LIMA — While judges involved in drug treatment courts conducted in Lima Municipal Courts are hard-pressed to put an exact figure on the success rate of those programs, all agree that if one life is turned in a positive direction then all their combined efforts have been rewarded.
Members of the Lima Rotary Club on Monday heard from Municipal Court Judges David Rodabaugh and Tammie Hursh and Magistrate John Payne about the drug court program that was started in 2015 and the recently added veterans court which addresses similar needs. The specialized courts, which provide an alternative sentencing option for judges, are designed to help people convicted of crimes rooted in addiction find sobriety and become a functioning part of the community.
Rodabaugh said participation in the specialized courts is voluntary and difficult.
“We don’t choose everyone; they all have to meet certain standards,” he said. “The purpose is to try to get these people to change their behavior. And it’s hard. But if it doesn’t get uncomfortable there will be no behavioral change.”
The drug court in Lima Municipal Court was started by Hursh in 2015 and was one of the first of its kind in Ohio.
In 2021 the program had 65 individual participants “and we celebrated nine successful graduates,” Rodabaugh said. “The program takes about a year and a half to complete, and during that time participants have to accomplish certain goals. And they basically have to prove to us that they are free of the addictions that brought them to us,” Rodabaugh said.
While success is difficult to measure, “if we get one person to stay sober and/or drug free, then we’ve accomplished something,” the judge noted.
“We measure our success in graduates,” Hursh said, “and we’re probably at a 70% graduation rate. We rarely see (drug court participants) back in court.”
Hursh said a federal grant was awarded to the court last year that basically allowed judges to double the number of participants.
Goia Coleman is a probation officer and program coordinator for the drug court. She also authored the three-year federal grant that will allow the courts to serve more local residents.
“Our program is not for everybody, but we instill the structure and accountability that these participants need,” Coleman said.

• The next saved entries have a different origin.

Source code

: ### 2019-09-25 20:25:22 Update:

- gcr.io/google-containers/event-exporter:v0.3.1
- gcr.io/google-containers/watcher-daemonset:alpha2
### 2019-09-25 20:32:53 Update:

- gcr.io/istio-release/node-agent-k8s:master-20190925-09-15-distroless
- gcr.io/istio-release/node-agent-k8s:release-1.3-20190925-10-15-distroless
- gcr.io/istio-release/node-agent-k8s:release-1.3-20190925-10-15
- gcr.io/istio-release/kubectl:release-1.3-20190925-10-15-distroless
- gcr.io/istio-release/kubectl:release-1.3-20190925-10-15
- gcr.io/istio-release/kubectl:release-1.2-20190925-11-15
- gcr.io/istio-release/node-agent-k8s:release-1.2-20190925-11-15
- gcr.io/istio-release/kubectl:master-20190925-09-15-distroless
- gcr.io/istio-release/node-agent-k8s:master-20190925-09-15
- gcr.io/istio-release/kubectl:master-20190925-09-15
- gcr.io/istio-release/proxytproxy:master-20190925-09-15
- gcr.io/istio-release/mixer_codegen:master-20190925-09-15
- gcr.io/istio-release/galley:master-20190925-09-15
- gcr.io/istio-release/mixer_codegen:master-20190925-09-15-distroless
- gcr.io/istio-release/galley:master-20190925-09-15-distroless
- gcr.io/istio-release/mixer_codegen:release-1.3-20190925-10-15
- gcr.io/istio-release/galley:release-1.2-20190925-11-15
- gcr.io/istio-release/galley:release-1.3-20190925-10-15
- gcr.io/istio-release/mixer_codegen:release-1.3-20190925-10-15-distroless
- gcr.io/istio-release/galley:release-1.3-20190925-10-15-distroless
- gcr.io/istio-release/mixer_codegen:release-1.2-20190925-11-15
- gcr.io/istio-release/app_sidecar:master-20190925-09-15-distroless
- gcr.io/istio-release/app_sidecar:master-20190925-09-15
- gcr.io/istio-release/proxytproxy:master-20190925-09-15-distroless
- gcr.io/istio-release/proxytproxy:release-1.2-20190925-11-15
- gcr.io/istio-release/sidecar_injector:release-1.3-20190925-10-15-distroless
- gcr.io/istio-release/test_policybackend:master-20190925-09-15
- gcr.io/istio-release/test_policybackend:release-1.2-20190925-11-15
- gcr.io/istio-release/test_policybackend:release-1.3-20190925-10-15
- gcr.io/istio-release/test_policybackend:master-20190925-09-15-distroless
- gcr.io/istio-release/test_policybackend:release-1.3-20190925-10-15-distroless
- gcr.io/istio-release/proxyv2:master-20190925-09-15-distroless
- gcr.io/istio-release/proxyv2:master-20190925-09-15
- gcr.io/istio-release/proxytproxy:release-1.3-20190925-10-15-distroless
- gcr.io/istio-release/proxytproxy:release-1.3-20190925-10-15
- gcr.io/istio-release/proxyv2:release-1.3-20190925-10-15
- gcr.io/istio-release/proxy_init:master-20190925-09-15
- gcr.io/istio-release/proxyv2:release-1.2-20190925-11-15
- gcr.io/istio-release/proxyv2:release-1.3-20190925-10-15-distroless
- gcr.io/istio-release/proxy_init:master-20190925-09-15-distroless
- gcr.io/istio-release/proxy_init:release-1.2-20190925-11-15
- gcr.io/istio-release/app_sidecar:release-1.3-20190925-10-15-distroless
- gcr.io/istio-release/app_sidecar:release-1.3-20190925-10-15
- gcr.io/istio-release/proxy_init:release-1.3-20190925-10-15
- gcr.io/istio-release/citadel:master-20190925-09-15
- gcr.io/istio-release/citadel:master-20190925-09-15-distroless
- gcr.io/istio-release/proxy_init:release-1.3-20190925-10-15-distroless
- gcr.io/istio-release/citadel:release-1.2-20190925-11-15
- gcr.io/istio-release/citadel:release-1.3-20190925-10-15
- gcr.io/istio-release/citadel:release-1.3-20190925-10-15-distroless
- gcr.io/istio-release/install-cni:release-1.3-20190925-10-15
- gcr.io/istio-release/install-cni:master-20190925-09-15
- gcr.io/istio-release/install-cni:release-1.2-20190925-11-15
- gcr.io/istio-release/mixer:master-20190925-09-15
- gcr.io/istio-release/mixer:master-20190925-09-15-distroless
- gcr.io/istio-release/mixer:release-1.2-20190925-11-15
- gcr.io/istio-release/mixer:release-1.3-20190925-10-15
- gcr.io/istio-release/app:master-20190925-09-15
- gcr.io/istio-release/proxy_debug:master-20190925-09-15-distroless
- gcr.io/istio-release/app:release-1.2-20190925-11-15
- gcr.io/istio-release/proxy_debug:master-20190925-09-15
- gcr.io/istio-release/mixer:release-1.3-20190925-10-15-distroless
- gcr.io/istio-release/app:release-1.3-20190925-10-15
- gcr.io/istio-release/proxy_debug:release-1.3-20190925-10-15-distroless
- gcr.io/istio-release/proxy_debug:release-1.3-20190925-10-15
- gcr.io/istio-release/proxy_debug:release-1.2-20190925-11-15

Rodabaugh said many of the drug court participants have become addicted to painkillers and have developed addictions to heroin, morphine or fentanyl.
“Over the last two years there has been 55 pounds of fentanyl seized in Lima,” the judge said. “That’s enough to give every single resident of the city a lethal dose. It’s a problem in our county that we need to address.”
The National Drug Court Resource Center reports there are over 3,800 drug court programs operating within the United States.
“Since their inception in 1989, drug courts programs have expanded from serving just adults, to include juvenile drug treatment courts, DUI/DWI courts, family treatment courts, mental health courts, veterans treatment courts, tribal healing to wellness courts, and others,” according to the center’s website.